WORKING DATA =>

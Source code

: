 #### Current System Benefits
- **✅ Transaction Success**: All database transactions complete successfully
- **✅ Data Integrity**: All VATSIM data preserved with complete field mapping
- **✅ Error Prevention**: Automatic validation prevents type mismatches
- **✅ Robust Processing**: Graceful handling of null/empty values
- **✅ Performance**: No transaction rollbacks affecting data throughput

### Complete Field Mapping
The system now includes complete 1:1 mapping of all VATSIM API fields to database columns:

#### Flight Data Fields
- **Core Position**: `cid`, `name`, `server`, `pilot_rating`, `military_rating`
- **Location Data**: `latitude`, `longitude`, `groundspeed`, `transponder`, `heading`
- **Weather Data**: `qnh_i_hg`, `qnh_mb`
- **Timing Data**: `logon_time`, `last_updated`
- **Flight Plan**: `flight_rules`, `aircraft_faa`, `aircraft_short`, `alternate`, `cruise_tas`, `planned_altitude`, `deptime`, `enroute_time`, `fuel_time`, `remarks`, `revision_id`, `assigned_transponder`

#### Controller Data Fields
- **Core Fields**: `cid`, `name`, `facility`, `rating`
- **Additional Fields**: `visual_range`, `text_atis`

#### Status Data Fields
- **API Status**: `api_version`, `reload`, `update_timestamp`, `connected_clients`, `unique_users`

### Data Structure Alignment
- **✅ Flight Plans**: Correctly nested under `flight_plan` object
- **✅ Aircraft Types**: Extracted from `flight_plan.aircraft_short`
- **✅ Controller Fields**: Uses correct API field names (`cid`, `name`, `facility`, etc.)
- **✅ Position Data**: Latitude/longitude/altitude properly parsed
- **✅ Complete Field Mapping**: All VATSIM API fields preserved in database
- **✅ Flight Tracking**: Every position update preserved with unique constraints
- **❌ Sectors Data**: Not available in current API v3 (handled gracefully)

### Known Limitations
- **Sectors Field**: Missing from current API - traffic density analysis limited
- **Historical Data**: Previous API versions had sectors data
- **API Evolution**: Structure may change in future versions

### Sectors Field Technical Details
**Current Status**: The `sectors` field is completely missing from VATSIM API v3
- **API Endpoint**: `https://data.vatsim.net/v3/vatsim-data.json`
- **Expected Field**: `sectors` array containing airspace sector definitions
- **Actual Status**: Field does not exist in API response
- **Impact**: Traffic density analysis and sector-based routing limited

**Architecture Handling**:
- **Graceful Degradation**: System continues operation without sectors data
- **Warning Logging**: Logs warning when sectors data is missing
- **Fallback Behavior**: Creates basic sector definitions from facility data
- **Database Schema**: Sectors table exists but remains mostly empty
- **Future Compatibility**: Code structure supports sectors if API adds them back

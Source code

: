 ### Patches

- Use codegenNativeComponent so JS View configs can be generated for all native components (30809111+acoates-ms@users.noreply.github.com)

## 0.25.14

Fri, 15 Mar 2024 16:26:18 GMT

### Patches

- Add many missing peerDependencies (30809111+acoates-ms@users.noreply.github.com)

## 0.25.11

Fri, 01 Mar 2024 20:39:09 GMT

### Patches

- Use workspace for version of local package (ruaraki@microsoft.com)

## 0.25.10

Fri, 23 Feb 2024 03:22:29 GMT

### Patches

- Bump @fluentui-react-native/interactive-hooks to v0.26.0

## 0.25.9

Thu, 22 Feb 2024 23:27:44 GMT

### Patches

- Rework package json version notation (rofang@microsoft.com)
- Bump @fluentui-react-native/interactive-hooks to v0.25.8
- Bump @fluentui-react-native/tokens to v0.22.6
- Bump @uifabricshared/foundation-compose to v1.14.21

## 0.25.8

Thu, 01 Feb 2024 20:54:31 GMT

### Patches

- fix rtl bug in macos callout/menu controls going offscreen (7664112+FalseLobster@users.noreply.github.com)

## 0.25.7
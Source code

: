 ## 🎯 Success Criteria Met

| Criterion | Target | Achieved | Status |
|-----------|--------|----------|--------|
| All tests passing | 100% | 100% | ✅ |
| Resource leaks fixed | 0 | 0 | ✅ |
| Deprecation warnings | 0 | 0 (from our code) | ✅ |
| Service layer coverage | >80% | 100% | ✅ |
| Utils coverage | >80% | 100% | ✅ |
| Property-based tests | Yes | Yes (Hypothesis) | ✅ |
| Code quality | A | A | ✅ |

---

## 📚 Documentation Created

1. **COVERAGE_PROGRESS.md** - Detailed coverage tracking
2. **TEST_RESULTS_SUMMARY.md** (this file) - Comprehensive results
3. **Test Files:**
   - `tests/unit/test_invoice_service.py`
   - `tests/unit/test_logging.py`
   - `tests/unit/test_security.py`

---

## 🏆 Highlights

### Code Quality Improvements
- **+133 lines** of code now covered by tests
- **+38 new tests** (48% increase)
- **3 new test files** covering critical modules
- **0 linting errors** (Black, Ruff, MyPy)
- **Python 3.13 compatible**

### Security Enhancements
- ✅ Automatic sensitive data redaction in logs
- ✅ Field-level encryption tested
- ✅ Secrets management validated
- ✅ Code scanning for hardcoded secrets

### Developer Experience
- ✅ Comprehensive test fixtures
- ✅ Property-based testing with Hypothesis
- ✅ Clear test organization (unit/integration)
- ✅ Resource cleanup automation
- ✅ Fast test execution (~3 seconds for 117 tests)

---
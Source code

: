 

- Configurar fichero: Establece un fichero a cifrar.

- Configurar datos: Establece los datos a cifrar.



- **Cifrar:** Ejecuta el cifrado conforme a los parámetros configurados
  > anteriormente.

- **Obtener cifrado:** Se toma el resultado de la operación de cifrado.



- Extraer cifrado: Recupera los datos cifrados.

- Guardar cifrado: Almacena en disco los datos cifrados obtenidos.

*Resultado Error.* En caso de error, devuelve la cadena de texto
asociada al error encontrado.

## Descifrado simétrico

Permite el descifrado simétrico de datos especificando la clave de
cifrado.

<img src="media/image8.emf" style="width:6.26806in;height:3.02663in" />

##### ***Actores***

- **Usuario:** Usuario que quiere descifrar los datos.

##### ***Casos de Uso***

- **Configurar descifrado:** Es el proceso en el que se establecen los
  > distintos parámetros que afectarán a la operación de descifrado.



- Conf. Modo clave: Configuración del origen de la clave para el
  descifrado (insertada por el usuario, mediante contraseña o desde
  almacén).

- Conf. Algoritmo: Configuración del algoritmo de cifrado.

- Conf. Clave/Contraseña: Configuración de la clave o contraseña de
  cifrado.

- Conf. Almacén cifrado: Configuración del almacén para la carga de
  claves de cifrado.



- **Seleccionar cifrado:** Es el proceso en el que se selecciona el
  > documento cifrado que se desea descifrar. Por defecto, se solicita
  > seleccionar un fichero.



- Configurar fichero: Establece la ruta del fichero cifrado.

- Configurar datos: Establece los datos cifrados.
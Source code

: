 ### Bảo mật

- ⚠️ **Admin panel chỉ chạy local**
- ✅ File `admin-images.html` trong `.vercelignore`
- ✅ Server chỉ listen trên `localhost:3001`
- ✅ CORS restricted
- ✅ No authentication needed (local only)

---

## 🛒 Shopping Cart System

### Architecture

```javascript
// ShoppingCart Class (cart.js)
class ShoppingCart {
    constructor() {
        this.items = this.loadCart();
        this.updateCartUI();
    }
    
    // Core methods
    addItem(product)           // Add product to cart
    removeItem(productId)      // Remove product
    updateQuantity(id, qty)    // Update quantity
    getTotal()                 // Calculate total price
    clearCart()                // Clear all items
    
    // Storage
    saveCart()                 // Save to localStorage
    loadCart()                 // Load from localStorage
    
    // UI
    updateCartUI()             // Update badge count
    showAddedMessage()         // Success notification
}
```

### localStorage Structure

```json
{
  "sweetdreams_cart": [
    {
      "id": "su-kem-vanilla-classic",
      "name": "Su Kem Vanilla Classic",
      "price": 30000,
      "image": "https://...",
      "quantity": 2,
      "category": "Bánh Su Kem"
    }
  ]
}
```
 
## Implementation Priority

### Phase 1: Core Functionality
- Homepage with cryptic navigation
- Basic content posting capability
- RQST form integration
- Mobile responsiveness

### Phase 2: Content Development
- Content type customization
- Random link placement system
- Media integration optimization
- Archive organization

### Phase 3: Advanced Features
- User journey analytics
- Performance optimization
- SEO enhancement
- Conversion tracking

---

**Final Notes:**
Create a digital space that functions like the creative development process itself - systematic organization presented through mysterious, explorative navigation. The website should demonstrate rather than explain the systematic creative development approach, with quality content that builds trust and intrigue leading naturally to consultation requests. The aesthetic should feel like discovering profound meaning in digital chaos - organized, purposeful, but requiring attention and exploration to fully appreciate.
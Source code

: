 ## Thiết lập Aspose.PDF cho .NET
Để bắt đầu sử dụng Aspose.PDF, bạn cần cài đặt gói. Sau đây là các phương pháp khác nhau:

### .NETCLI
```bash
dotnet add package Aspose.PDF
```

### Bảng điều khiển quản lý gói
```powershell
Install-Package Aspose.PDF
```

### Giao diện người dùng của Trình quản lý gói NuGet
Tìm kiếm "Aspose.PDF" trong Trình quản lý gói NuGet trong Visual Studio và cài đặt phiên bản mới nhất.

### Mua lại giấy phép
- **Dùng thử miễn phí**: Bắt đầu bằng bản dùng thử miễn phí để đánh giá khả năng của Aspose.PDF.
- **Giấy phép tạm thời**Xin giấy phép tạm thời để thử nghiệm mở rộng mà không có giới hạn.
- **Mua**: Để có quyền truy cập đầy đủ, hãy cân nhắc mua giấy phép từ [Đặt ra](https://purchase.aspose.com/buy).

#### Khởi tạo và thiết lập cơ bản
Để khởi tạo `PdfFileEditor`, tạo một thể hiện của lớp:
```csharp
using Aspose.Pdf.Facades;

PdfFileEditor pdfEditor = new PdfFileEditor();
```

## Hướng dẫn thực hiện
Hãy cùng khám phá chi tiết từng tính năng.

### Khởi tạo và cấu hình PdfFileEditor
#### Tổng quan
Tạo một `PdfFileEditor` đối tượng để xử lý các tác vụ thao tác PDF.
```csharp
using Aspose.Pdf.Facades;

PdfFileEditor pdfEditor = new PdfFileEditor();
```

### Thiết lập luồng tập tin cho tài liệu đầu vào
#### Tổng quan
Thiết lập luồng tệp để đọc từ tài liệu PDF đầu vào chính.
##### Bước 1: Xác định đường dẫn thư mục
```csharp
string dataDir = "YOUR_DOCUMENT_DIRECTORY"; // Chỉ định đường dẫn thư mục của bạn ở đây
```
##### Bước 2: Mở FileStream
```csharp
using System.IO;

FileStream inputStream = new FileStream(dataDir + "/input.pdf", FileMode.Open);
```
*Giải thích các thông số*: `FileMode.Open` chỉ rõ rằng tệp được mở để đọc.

TASK BRIEF =>
Return the span of lines in the data above that opens at the line with "- **Graceful Degradation**: System" and closes at the line with "- **Python 3.13 compatible**", exactly, ends included, nothing else.

ANSWER FOR THIS EXERCISE =>
- **Graceful Degradation**: System continues operation without sectors data
- **Warning Logging**: Logs warning when sectors data is missing
- **Fallback Behavior**: Creates basic sector definitions from facility data
- **Database Schema**: Sectors table exists but remains mostly empty
- **Future Compatibility**: Code structure supports sectors if API adds them back

Source code

: ### Patches

- Use codegenNativeComponent so JS View configs can be generated for all native components (30809111+acoates-ms@users.noreply.github.com)

## 0.25.14

Fri, 15 Mar 2024 16:26:18 GMT

### Patches

- Add many missing peerDependencies (30809111+acoates-ms@users.noreply.github.com)

## 0.25.11

Fri, 01 Mar 2024 20:39:09 GMT

### Patches

- Use workspace for version of local package (ruaraki@microsoft.com)

## 0.25.10

Fri, 23 Feb 2024 03:22:29 GMT

### Patches

- Bump @fluentui-react-native/interactive-hooks to v0.26.0

## 0.25.9

Thu, 22 Feb 2024 23:27:44 GMT

### Patches

- Rework package json version notation (rofang@microsoft.com)
- Bump @fluentui-react-native/interactive-hooks to v0.25.8
- Bump @fluentui-react-native/tokens to v0.22.6
- Bump @uifabricshared/foundation-compose to v1.14.21

## 0.25.8

Thu, 01 Feb 2024 20:54:31 GMT

### Patches

- fix rtl bug in macos callout/menu controls going offscreen (7664112+FalseLobster@users.noreply.github.com)

## 0.25.7
Source code

: ## 🎯 Success Criteria Met

| Criterion | Target | Achieved | Status |
|-----------|--------|----------|--------|
| All tests passing | 100% | 100% | ✅ |
| Resource leaks fixed | 0 | 0 | ✅ |
| Deprecation warnings | 0 | 0 (from our code) | ✅ |
| Service layer coverage | >80% | 100% | ✅ |
| Utils coverage | >80% | 100% | ✅ |
| Property-based tests | Yes | Yes (Hypothesis) | ✅ |
| Code quality | A | A | ✅ |

---

## 📚 Documentation Created

1. **COVERAGE_PROGRESS.md** - Detailed coverage tracking
2. **TEST_RESULTS_SUMMARY.md** (this file) - Comprehensive results
3. **Test Files:**
   - `tests/unit/test_invoice_service.py`
   - `tests/unit/test_logging.py`
   - `tests/unit/test_security.py`

---

## 🏆 Highlights

### Code Quality Improvements
- **+133 lines** of code now covered by tests
- **+38 new tests** (48% increase)
- **3 new test files** covering critical modules
- **0 linting errors** (Black, Ruff, MyPy)
- **Python 3.13 compatible**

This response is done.